Stephen Baxter Destiny's Children Book Three: Transcendent (Gollancz, 2005)
What's it all about? Ooooooh... lots of things really, and each time a theme emerges, you settle into one idea only (fifty pages later) to realise all that has transpired thus far is but one piece of a much bigger jigsaw puzzle. We kick off in Coalescent vein with alternating chapters split between the first person narrative of a Mr. Poole and an account rooted in a different age altogether; in Coalescent this was George Poole and ancient Roman Britain, here it's George's nephew Michael - a historically pivotal figure whose every portentous move is watched by Alia, a posthuman potential Transcendent from AD 500,000.

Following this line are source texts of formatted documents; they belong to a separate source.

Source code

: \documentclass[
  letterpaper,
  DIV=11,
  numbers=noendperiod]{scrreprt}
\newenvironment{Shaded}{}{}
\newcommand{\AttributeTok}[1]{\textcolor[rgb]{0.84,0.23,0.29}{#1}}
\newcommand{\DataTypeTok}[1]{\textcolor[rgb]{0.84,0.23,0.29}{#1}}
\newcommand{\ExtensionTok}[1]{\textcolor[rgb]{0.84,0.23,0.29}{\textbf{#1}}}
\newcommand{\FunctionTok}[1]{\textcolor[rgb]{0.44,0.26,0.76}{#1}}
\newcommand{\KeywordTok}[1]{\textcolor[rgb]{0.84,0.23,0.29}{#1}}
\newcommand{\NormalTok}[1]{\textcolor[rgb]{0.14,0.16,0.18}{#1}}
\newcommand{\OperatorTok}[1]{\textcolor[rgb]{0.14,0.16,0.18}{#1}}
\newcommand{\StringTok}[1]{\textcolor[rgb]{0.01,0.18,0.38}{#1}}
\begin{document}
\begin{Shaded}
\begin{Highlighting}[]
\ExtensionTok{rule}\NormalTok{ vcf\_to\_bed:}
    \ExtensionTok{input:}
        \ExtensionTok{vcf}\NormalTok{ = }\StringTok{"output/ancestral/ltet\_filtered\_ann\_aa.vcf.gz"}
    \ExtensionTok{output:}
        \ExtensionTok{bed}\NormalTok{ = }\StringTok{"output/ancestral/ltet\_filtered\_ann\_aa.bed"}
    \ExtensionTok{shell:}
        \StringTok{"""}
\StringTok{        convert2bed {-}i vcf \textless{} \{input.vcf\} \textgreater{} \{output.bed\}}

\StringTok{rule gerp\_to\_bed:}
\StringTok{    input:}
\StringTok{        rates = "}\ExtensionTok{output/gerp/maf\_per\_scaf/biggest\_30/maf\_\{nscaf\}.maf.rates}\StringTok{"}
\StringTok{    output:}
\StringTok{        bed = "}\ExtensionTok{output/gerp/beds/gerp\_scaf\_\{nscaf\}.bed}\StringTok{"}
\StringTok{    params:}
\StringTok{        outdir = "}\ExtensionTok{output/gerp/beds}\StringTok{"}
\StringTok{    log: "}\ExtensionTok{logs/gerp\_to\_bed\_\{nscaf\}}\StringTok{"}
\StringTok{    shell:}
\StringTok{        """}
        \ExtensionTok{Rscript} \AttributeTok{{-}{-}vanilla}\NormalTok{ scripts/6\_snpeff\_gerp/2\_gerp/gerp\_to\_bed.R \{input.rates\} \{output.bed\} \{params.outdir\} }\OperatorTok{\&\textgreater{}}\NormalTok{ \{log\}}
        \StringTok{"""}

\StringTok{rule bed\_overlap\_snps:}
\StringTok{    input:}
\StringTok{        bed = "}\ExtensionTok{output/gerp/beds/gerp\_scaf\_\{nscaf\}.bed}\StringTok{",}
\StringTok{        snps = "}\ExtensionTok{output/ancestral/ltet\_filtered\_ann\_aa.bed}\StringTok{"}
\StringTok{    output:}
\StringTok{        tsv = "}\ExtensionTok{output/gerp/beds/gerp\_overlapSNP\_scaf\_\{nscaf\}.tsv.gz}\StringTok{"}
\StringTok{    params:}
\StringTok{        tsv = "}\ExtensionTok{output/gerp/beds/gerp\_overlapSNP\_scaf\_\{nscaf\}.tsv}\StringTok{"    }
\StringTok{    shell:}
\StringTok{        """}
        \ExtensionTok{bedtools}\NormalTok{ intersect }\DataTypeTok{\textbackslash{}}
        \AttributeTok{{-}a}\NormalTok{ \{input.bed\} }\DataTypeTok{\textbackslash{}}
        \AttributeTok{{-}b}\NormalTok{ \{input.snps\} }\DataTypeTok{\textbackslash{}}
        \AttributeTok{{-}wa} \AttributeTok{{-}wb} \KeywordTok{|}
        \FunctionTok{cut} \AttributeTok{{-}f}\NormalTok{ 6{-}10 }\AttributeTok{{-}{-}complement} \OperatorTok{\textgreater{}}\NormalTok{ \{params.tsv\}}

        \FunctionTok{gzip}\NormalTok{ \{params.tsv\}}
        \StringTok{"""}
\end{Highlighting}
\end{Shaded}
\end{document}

Many of Baxter's Xeelee novels (notably Timelike Infinity) hint at the development of a future theology centred upon an idea of our universe being no more than a potential, a cosmos in an indeterminate state which will be resolved at the end of time when the "ultimate observer" looks back and delivers us all from our quantum uncertainty. Roughly speaking. This sort of ties in to Transcendent wherein sections of posthumanity are beginning to come together as a unified creature (?) of pure mind and seemingly infinite power - God, in other words. It's potentially a bit Star Trek, and the somewhat muddy narrative of this section comes perilously close to the science-fiction equivalent of prog rock, doing big just for the sake of it.
Happily, whilst all this (ultimately necessary) showing off plays out, the life of Michael Poole in 2047 keeps the book grounded. Baxter's 2047 version of Earth is vivid, disturbing, and scarily plausible - the US government has (hmmm, maybe not so plausible) become the Stewardship which has resulted in the outright banning of fossil fuels, so no-one does much in the way of travelling any more. Plus there's a lot more of the world underwater, and the sub-permafrost methane deposits (these are real by the way, so hopefully you all know about this by now) are due to burp the Earth back into the late Permian era (that was when we lost all the dimetrodons by the way - still a bit upset about that). It's compellingly grim and believable and (surprisingly, given Baxter's love of unremitting doom) oddly encouraging: Poole is the father of a system by which plans are made to refrigerate the tundra and prevent big time ecological shit-happenage - encouraging because of that maxim about predictive science-fiction getting there before actual science (see Arthur C. Clarke and communication satellites, cyberspace etc).
Anyway, Michael's environmentally fucked present and Alia's incomprehensible future begin to converge as part of the Transcendence - in witnessing
human history in its entirety (see bit above about ultimate observer), the Transcendence seems to be attempting to atone for humanity's historical sins
(including environmental ones, although it's not done quite so obviously as that may sound) and may well decide to either correct those sins (thus ensues
complex moral debates about choice) or erase its own (ie - humanity's) history entirely in one big act of penitence. Frankly, I haven't done
this(these) concept(s) much justice here, but the important point is that the novel cuts a path through seemingly nebulously pseudo-mystical territory towards
an impressive conclusion which, if philosophically bewildering (to me) in places, is one of the most impressive examples of a science-fiction writer dealing
with religion and belief that I've read. As one of the hard sci-fi bunch, this might not be quite what you'd expect of Baxter (and this book does the
usual tricks with protons, black holes, silicon based posthumans who exhale silica dioxide (sand) rather than carbon dioxide) but then again, belief is as
valid a subject as anything he's covered thus far, and he treats it with the same insight (and even reverence) as anything else he has written about. More
surprising, is that he's managed to write an environmentally themed novel which dishes up grim facts whilst concluding on an unambiguously uplifting note.
Not as great as Coalescent, but it has that same humanity which made that book so damn good, and as such this is a worthy follow up.
Edit: Only wrote that this morning and somehow it reads as though I'm channelling either A. E. van Vogt or Catherine Tate's Greek Burger woman character. Sorry. Been on holiday. Bit frazzled, I guess.